▶ Problem to solve
Exclude the images and repeat all remaining entries exactly.

____

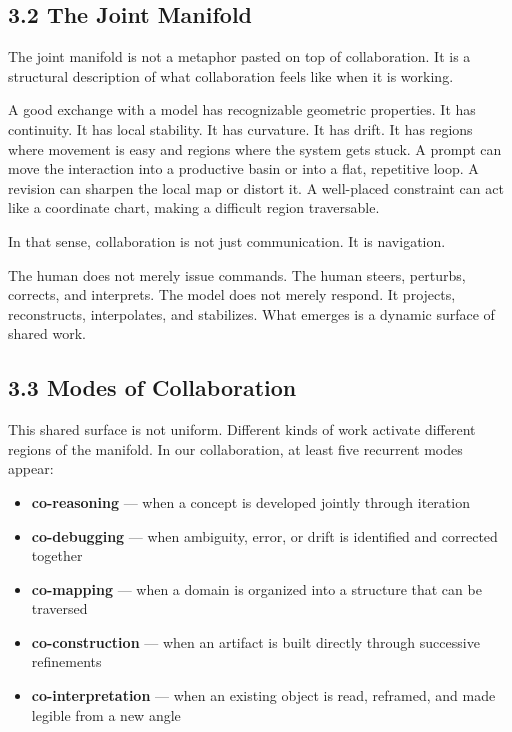 \hypertarget{the-joint-manifold}{%
\subsection{3.2 The Joint Manifold}\label{the-joint-manifold}}

The joint manifold is not a metaphor pasted on top of collaboration. It
is a structural description of what collaboration feels like when it is
working.

A good exchange with a model has recognizable geometric properties. It
has continuity. It has local stability. It has curvature. It has drift.
It has regions where movement is easy and regions where the system gets
stuck. A prompt can move the interaction into a productive basin or into
a flat, repetitive loop. A revision can sharpen the local map or distort
it. A well-placed constraint can act like a coordinate chart, making a
difficult region traversable.

In that sense, collaboration is not just communication. It is
navigation.

The human does not merely issue commands. The human steers, perturbs,
corrects, and interprets. The model does not merely respond. It
projects, reconstructs, interpolates, and stabilizes. What emerges is a
dynamic surface of shared work.

\hypertarget{modes-of-collaboration}{%
\subsection{3.3 Modes of Collaboration}\label{modes-of-collaboration}}

This shared surface is not uniform. Different kinds of work activate
different regions of the manifold. In our collaboration, at least five
recurrent modes appear:

\begin{itemize}
\tightlist
\item
  \textbf{co-reasoning} --- when a concept is developed jointly through
  iteration
\item
  \textbf{co-debugging} --- when ambiguity, error, or drift is
  identified and corrected together
\item
  \textbf{co-mapping} --- when a domain is organized into a structure
  that can be traversed
\item
  \textbf{co-construction} --- when an artifact is built directly
  through successive refinements
\item
  \textbf{co-interpretation} --- when an existing object is read,
  reframed, and made legible from a new angle
\end{itemize}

____

▶ Result of the task
 \hypertarget{the-joint-manifold}{%
\subsection{3.2 The Joint Manifold}\label{the-joint-manifold}}

The joint manifold is not a metaphor pasted on top of collaboration. It
is a structural description of what collaboration feels like when it is
working.

A good exchange with a model has recognizable geometric properties. It
has continuity. It has local stability. It has curvature. It has drift.
It has regions where movement is easy and regions where the system gets
stuck. A prompt can move the interaction into a productive basin or into
a flat, repetitive loop. A revision can sharpen the local map or distort
it. A well-placed constraint can act like a coordinate chart, making a
difficult region traversable.

In that sense, collaboration is not just communication. It is
navigation.

The human does not merely issue commands. The human steers, perturbs,
corrects, and interprets. The model does not merely respond. It
projects, reconstructs, interpolates, and stabilizes. What emerges is a
dynamic surface of shared work.

\hypertarget{modes-of-collaboration}{%
\subsection{3.3 Modes of Collaboration}\label{modes-of-collaboration}}

This shared surface is not uniform. Different kinds of work activate
different regions of the manifold. In our collaboration, at least five
recurrent modes appear:

\begin{itemize}
\tightlist
\item
  \textbf{co-reasoning} --- when a concept is developed jointly through
  iteration
\item
  \textbf{co-debugging} --- when ambiguity, error, or drift is
  identified and corrected together
\item
  \textbf{co-mapping} --- when a domain is organized into a structure
  that can be traversed
\item
  \textbf{co-construction} --- when an artifact is built directly
  through successive refinements
\item
  \textbf{co-interpretation} --- when an existing object is read,
  reframed, and made legible from a new angle
\end{itemize}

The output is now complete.